You could actually see the surprise and respect in Flint’s eyes at that. He gave you another nod and then opened the door. On the other side you saw Mr. Gates, the quartermaster. He gave you a quick nod before the two of them disappeared, heads together as they discussed what they now knew.
That Flint would offer to shelter you from danger on Billy’s behalf made you pause in your cleaning. The two of you were close and you did care for the man, but it wasn’t anything more than that for you. He was good company, surely, but you had never made any indication that you wanted more or that you felt more for him.
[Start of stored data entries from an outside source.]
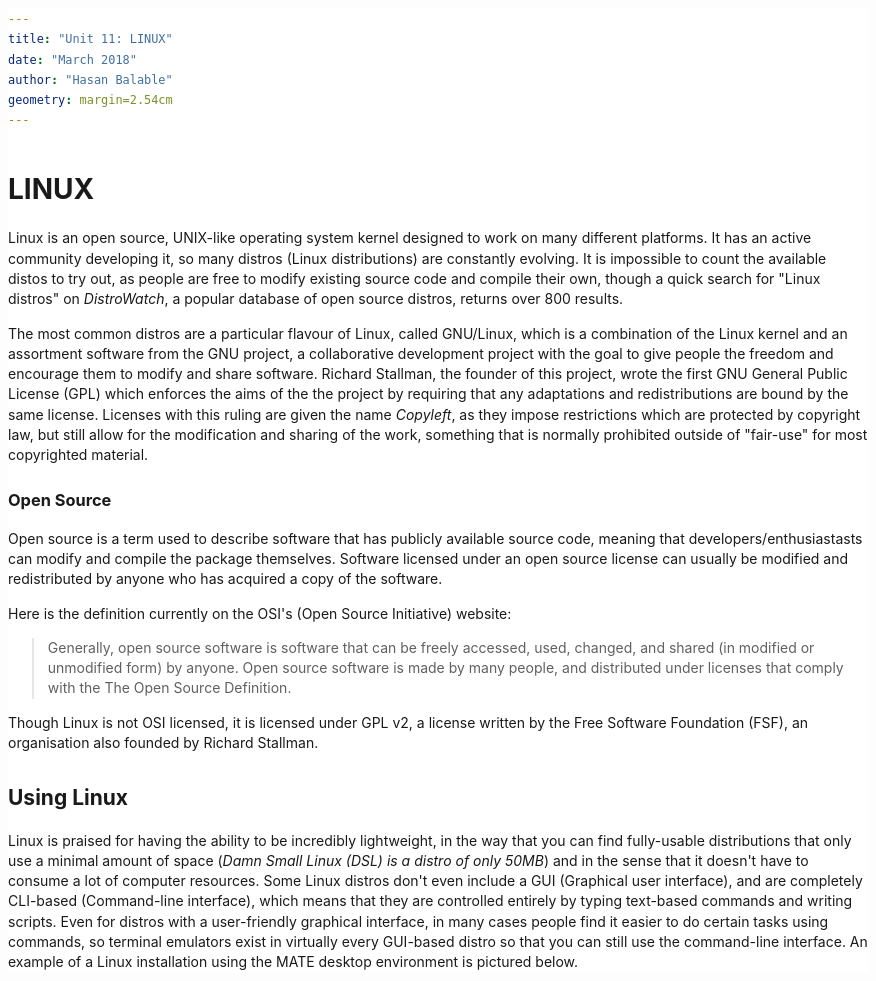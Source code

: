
 ```yaml
---
title: "Unit 11: LINUX"
date: "March 2018"
author: "Hasan Balable"
geometry: margin=2.54cm
---
```


# LINUX




Linux is an open source, UNIX-like operating system kernel designed to work on many different platforms. It has an active community developing it, so many distros (Linux distributions) are constantly evolving. It is impossible to count the available distos to try out, as people are free to modify existing source code and compile their own, though a quick search for "Linux distros" on *DistroWatch*, a popular database of open source distros, returns over 800 results. 




The most common distros are a particular flavour of Linux, called GNU/Linux, which is a combination of the Linux kernel and an assortment software from the GNU project, a collaborative development project with the goal to give people the freedom and encourage them to modify and share software. Richard Stallman, the founder of this project, wrote the first GNU General Public License (GPL) which enforces the aims of the the project by requiring that any adaptations and redistributions are bound by the same license. Licenses with this ruling are given the name *Copyleft*, as they impose restrictions which are protected by copyright law, but still allow for the modification and sharing of the work, something that is normally prohibited outside of "fair-use" for most copyrighted material.

### Open Source

Open source is a term used to describe software that has publicly available source code, meaning that developers/enthusiastasts can modify and compile the package themselves. Software licensed under an open source license can usually be modified and redistributed by anyone who has acquired a copy of the software.

Here is the definition currently on the OSI's (Open Source Initiative) website:

>Generally, open source software is software that can be freely accessed, used, changed, and shared (in modified or unmodified form) by anyone. Open source software is made by many people, and distributed under licenses that comply with the The Open Source Definition.

Though Linux is not OSI licensed, it is licensed under GPL v2, a license written by the Free Software Foundation (FSF), an organisation also founded by Richard Stallman.

Using Linux
----------

Linux is praised for having the ability to be incredibly lightweight, in the way that you can find fully-usable distributions that only use a minimal amount of space (*Damn Small Linux (DSL) is a distro of only 50MB*) and in the sense that it doesn't have to consume a lot of computer resources. Some Linux distros don't even include a GUI (Graphical user interface), and are completely CLI-based (Command-line interface), which means that they are controlled entirely by typing text-based commands and writing scripts. Even for distros with a user-friendly graphical interface, in many cases people find it easier to do certain tasks using commands, so terminal emulators exist in virtually every GUI-based distro so that you can still use the command-line interface. An example of a Linux installation using the MATE desktop environment is pictured below.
Hopefully the captain was speaking generally. Otherwise you might have to have a difficult conversation with Billy once things settled down.
------
The map had been located but in a turn of events that no one could’ve seen coming, it had been lost to the sea in the ensuing scuffle to retrieve it. The mere idea that this map which had been the cause of so many problems was gone without anyone able to salvage it was almost laughable.
And more than that, Silver and Billy hadn’t been able to decode the map before it had been lost. 
Billy had come to see you once but it hadn’t been for more than an apology. He helped you lift some of the shelves that Rackham had torn down but he hadn’t even looked at the door that led to your rooms.
You weren’t mad at Billy for what happened. It might not have been a smooth transition, but it actually led to you having a growth in business. You and Vane had come to agreeable terms in your negotiations and both of you benefited greatly from the new business venture.
You’d be tempted to thank Billy if you didn’t think it would anger him beyond belief that you were in business with the man who had threatened to kill him.
Such was the life with pirates though. Threaten to kill you one day, work at your side the next. Your neck was still sensitive to the touch after the night Vane had visited you. You knew the feel of his hand on your throat but you also knew the feel of his hand in yours. 
Money had a way of making other things seem insignificant.